LinkedIn was launched, in what, 2003? If you googled the general advice back then, it was pretty much just use MD5 or, if you were really cutting edge, SHA1. Salting wasn't common at all. Salting eventually started becoming common and now you're silly if you don't use bcrypt.

phkamp · on June 8, 2012

This is more a reflection on where you got your advise in 2003, than what was considered best-practice.

Salting became best-practice in the 1980ies, but the "lost generation" of dot-com wizards never bothered reading "all that old stuff", so they are doomed to repeat the mistakes.

xtracto · on June 8, 2012

I remember reading about salting back in the 90´s when I got my first copy of FreeBSD. It definitely is an old concept

mquander · on June 8, 2012

I wasn't doing web development in 2003, so I can't really argue.

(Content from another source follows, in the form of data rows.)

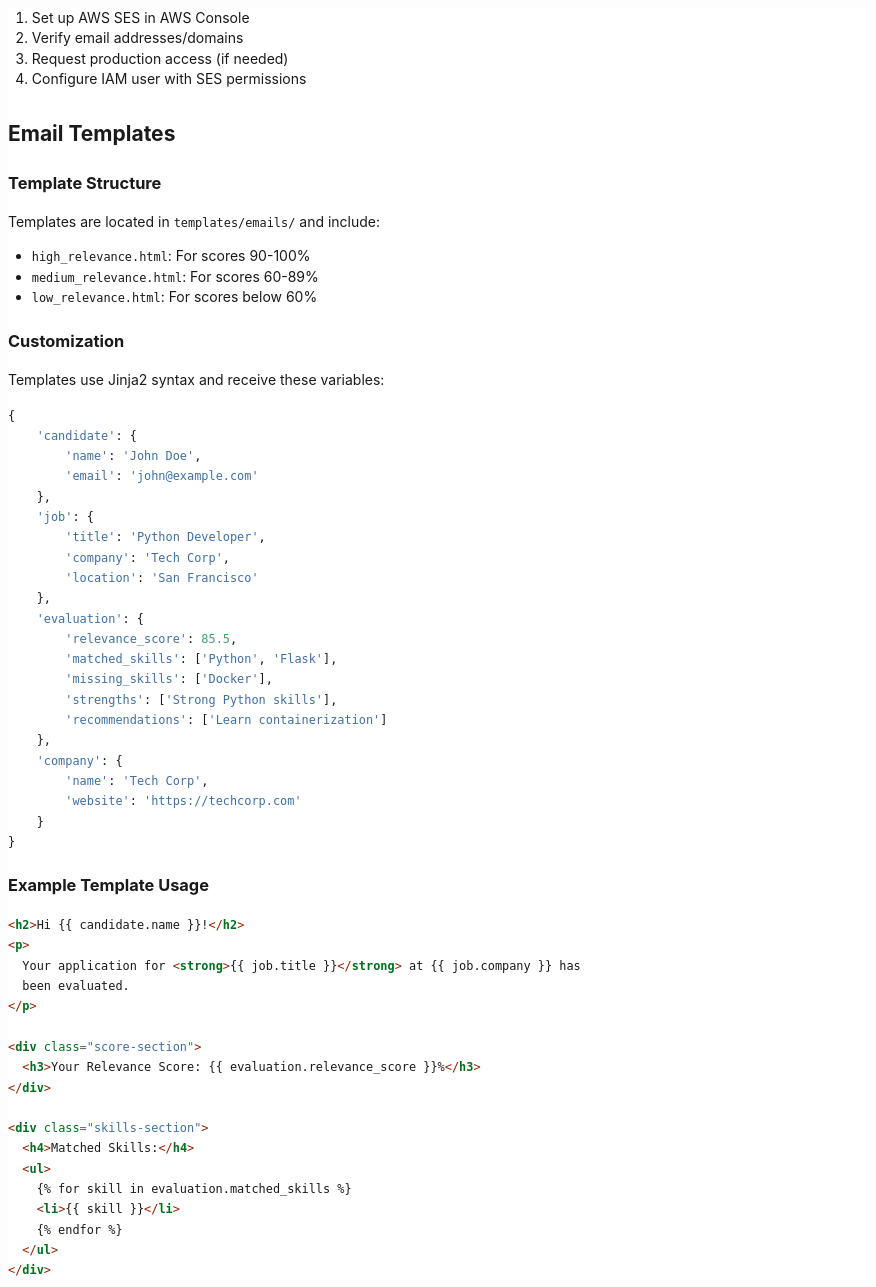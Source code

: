 1. Set up AWS SES in AWS Console
2. Verify email addresses/domains
3. Request production access (if needed)
4. Configure IAM user with SES permissions

## Email Templates

### Template Structure

Templates are located in `templates/emails/` and include:

- `high_relevance.html`: For scores 90-100%
- `medium_relevance.html`: For scores 60-89%
- `low_relevance.html`: For scores below 60%

### Customization

Templates use Jinja2 syntax and receive these variables:

```python
{
    'candidate': {
        'name': 'John Doe',
        'email': 'john@example.com'
    },
    'job': {
        'title': 'Python Developer',
        'company': 'Tech Corp',
        'location': 'San Francisco'
    },
    'evaluation': {
        'relevance_score': 85.5,
        'matched_skills': ['Python', 'Flask'],
        'missing_skills': ['Docker'],
        'strengths': ['Strong Python skills'],
        'recommendations': ['Learn containerization']
    },
    'company': {
        'name': 'Tech Corp',
        'website': 'https://techcorp.com'
    }
}
```

### Example Template Usage

```html
<h2>Hi {{ candidate.name }}!</h2>
<p>
  Your application for <strong>{{ job.title }}</strong> at {{ job.company }} has
  been evaluated.
</p>

<div class="score-section">
  <h3>Your Relevance Score: {{ evaluation.relevance_score }}%</h3>
</div>

<div class="skills-section">
  <h4>Matched Skills:</h4>
  <ul>
    {% for skill in evaluation.matched_skills %}
    <li>{{ skill }}</li>
    {% endfor %}
  </ul>
</div>
```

But it's been 9 years during 2003, and there's been a tremendous amount of light and noise about the dangers of weak hashing strategies during that time. I'm sure that LinkedIn has a zillion programmers who follow programming blogs, read HN, and so on, so I can't understand why none of them have just sat down and fixed it. Even if it takes half a day once you add in documentation, QA, deployment, and so on, this seems like a completely obviously worthwhile half-day.

espeed · on June 8, 2012

Dear tech journalists, please stop saying stuff like "But we have yet to find out why nobody objected to them protecting 150+ million user passwords with 1970s methods."

Poul-Henning Kamp (http://en.wikipedia.org/wiki/Poul-Henning_Kamp) is not a "tech journalist."

willvarfar · on June 8, 2012

Poul-Henning Kamp is many things, but journalist?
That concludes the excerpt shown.